In a recent event by Stories on Stage Sacramento, I interviewed crime novelist, David Heska Wanbli Weiden, author of Winter Counts. Most crime novels are preoccupied with justice. But David is a lawyer. And his protagonist, Virgil Wounded Horse, is a professional vigilante living on a Lakota reservation. In Winter Counts, the stakes are higher, and the details more specific, than in many novels.
I asked him if he could talk a little about the federal Major Crimes Act and how it relates to Virgil’s work on tribal lands and David’s deeper preoccupation with justice. See his three minute answer below.

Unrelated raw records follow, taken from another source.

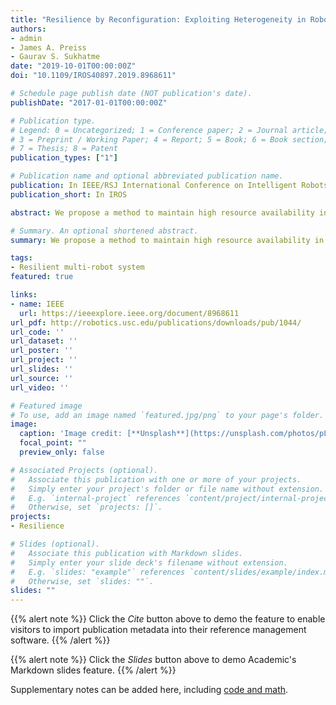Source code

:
 ```yaml
---
title: "Resilience by Reconfiguration: Exploiting Heterogeneity in Robot Teams"
authors:
- admin
- James A. Preiss
- Gaurav S. Sukhatme
date: "2019-10-01T00:00:00Z"
doi: "10.1109/IROS40897.2019.8968611"

# Schedule page publish date (NOT publication's date).
publishDate: "2017-01-01T00:00:00Z"

# Publication type.
# Legend: 0 = Uncategorized; 1 = Conference paper; 2 = Journal article;
# 3 = Preprint / Working Paper; 4 = Report; 5 = Book; 6 = Book section;
# 7 = Thesis; 8 = Patent
publication_types: ["1"]

# Publication name and optional abbreviated publication name.
publication: In IEEE/RSJ International Conference on Intelligent Robots and Systems
publication_short: In IROS

abstract: We propose a method to maintain high resource availability in a networked heterogeneous multi-robot system subject to resource failures. In our model, resources such as sensing and computation are available on robots. The robots are engaged in a joint task using these pooled resources. When a resource on a particular robot becomes unavailable (e.g., a sensor ceases to function), the system automatically reconfigures so that the robot continues to have access to this resource by communicating with other robots. Specifically, we consider the problem of selecting edges to be modified in the system’s communication graph after a resource failure has occurred. We define a metric that allows us to characterize the quality of the resource distribution in the network represented by the communication graph. Upon a resource becoming unavailable due to failure, we reconFigure the network so that the resource distribution is brought as close to the maximal resource distribution as possible without a large change in the number of active inter-robot communication links. Our approach uses mixed integer semi-definite programming to achieve this goal. We employ a simulated annealing method to compute a spatial formation that satisfies the inter-robot distances imposed by the topology, along with other constraints. Our method can compute a communication topology, spatial formation, and formation change motion planning in a few seconds. We validate our method in simulation and real-robot experiments with a team of seven quadrotors.

# Summary. An optional shortened abstract.
summary: We propose a method to maintain high resource availability in a networked heterogeneous multi-robot system subject to resource failures.

tags:
- Resilient multi-robot system
featured: true

links:
- name: IEEE
  url: https://ieeexplore.ieee.org/document/8968611
url_pdf: http://robotics.usc.edu/publications/downloads/pub/1044/
url_code: ''
url_dataset: ''
url_poster: ''
url_project: ''
url_slides: ''
url_source: ''
url_video: ''

# Featured image
# To use, add an image named `featured.jpg/png` to your page's folder.
image:
  caption: 'Image credit: [**Unsplash**](https://unsplash.com/photos/pLCdAaMFLTE)'
  focal_point: ""
  preview_only: false

# Associated Projects (optional).
#   Associate this publication with one or more of your projects.
#   Simply enter your project's folder or file name without extension.
#   E.g. `internal-project` references `content/project/internal-project/index.md`.
#   Otherwise, set `projects: []`.
projects:
- Resilience

# Slides (optional).
#   Associate this publication with Markdown slides.
#   Simply enter your slide deck's filename without extension.
#   E.g. `slides: "example"` references `content/slides/example/index.md`.
#   Otherwise, set `slides: ""`.
slides: ""
---
```


{{% alert note %}}
Click the *Cite* button above to demo the feature to enable visitors to import publication metadata into their reference management software.
{{% /alert %}}

{{% alert note %}}
Click the *Slides* button above to demo Academic's Markdown slides feature.
{{% /alert %}}

Supplementary notes can be added here, including [code and math](https://sourcethemes.com/academic/docs/writing-markdown-latex/).
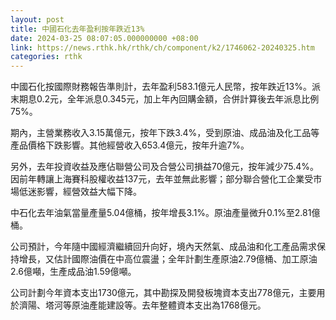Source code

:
 ```yaml
---
layout: post
title: 中國石化去年盈利按年跌近13%
date: 2024-03-25 08:07:05.000000000 +08:00
link: https://news.rthk.hk/rthk/ch/component/k2/1746062-20240325.htm
categories: rthk
---
```


中國石化按國際財務報告準則計，去年盈利583.1億元人民幣，按年跌近13%。派末期息0.2元，全年派息0.345元，加上年內回購金額，合併計算後去年派息比例75%。

期內，主營業務收入3.15萬億元，按年下跌3.4%，受到原油、成品油及化工品等產品價格下跌影響。其他經營收入653.4億元，按年升逾7%。

另外，去年投資收益及應佔聯營公司及合營公司損益70億元，按年減少75.4%。因前年轉讓上海賽科股權收益137元，去年並無此影響；部分聯合營化工企業受市場低迷影響，經營效益大幅下降。

中石化去年油氣當量產量5.04億桶，按年增長3.1%。原油產量微升0.1%至2.81億桶。

公司預計，今年隨中國經濟繼續回升向好，境內天然氣、成品油和化工產品需求保持增長，又估計國際油價在中高位震盪；全年計劃生產原油2.79億桶、加工原油2.6億噸，生產成品油1.59億噸。

公司計劃今年資本支出1730億元，其中勘探及開發板塊資本支出778億元，主要用於濟陽、塔河等原油產能建設等。去年整體資本支出為1768億元。

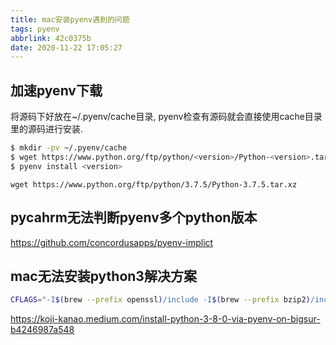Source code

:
 ```yaml
---
title: mac安装pyenv遇到的问题
tags: pyenv
abbrlink: 42c0375b
date: 2020-11-22 17:05:27
---
```

## 加速pyenv下载

将源码下好放在~/.pyenv/cache目录, pyenv检查有源码就会直接使用cache目录里的源码进行安装.

```bash
$ mkdir -pv ~/.pyenv/cache
$ wget https://www.python.org/ftp/python/<version>/Python-<version>.tar.xz
$ pyenv install <version>
```

```
wget https://www.python.org/ftp/python/3.7.5/Python-3.7.5.tar.xz
```

## pycahrm无法判断pyenv多个python版本

https://github.com/concordusapps/pyenv-implict

## mac无法安装python3解决方案

```bash
CFLAGS="-I$(brew --prefix openssl)/include -I$(brew --prefix bzip2)/include -I$(brew --prefix readline)/include -I$(xcrun --show-sdk-path)/usr/include" LDFLAGS="-L$(brew --prefix openssl)/lib -L$(brew --prefix readline)/lib -L$(brew --prefix zlib)/lib -L$(brew --prefix bzip2)/lib" pyenv install --patch 3.8.0 < <(curl -sSL [https://github.com/python/cpython/commit/8ea6353.patch\?full_index\=1)](https://github.com/python/cpython/commit/8ea6353.patch/?full_index\=1))
```

https://koji-kanao.medium.com/install-python-3-8-0-via-pyenv-on-bigsur-b4246987a548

I think most writers in crime fiction have an origin story that drives them to fixate on this genre and its core theme of justice. David did not disappoint. See the whole performance and conversation, including the brilliant work of actor Elio Gutiérrez here.
About David Heska Wanbli Weiden
David Heska Wanbli Weiden, an enrolled citizen of the Sicangu Lakota nation, was named by the New York Times as one of “the most critically acclaimed young novelists working now.” His debut novel, WINTER COUNTS, was called a “once-in-a-generation thriller” by the Los Angeles Times and a “worthy addition to the burgeoning canon of indigenous literature” by Library Journal. Weiden is the first Native American author to win an Anthony Award and the Thriller Award, and the second to be nominated for the Edgar Award.
He received his MFA in Creative Writing from the Institute of American Indian Arts, his law degree from the University of Denver Sturm College of Law, and his Ph.D. from the University of Texas at Austin. He was a MacDowell Fellow, Tin House Scholar, Ragdale Foundation resident, VONA alumnus, participant in the Kennedy Center Playwriting Intensive, and received the 2018 PEN/America Writing for Justice Fellowship. He’s an active member of the Mystery Writers of America, International Thriller Writers, Western Writers of America, and also a member of the Dramatists Guild and Wordcraft Circle of Native Writers. He’s Professor of Native American Studies and Political Science at Metropolitan State University of Denver, and lives in Colorado with his family.
His last name, Weiden, is pronounced “Why-den.” Heska Wanbli is pronounced “Heh-ska Wahn-blee.” His nation, the Sicangu Lakota, is pronounced “See-chon-goo Lah-coat-ah.”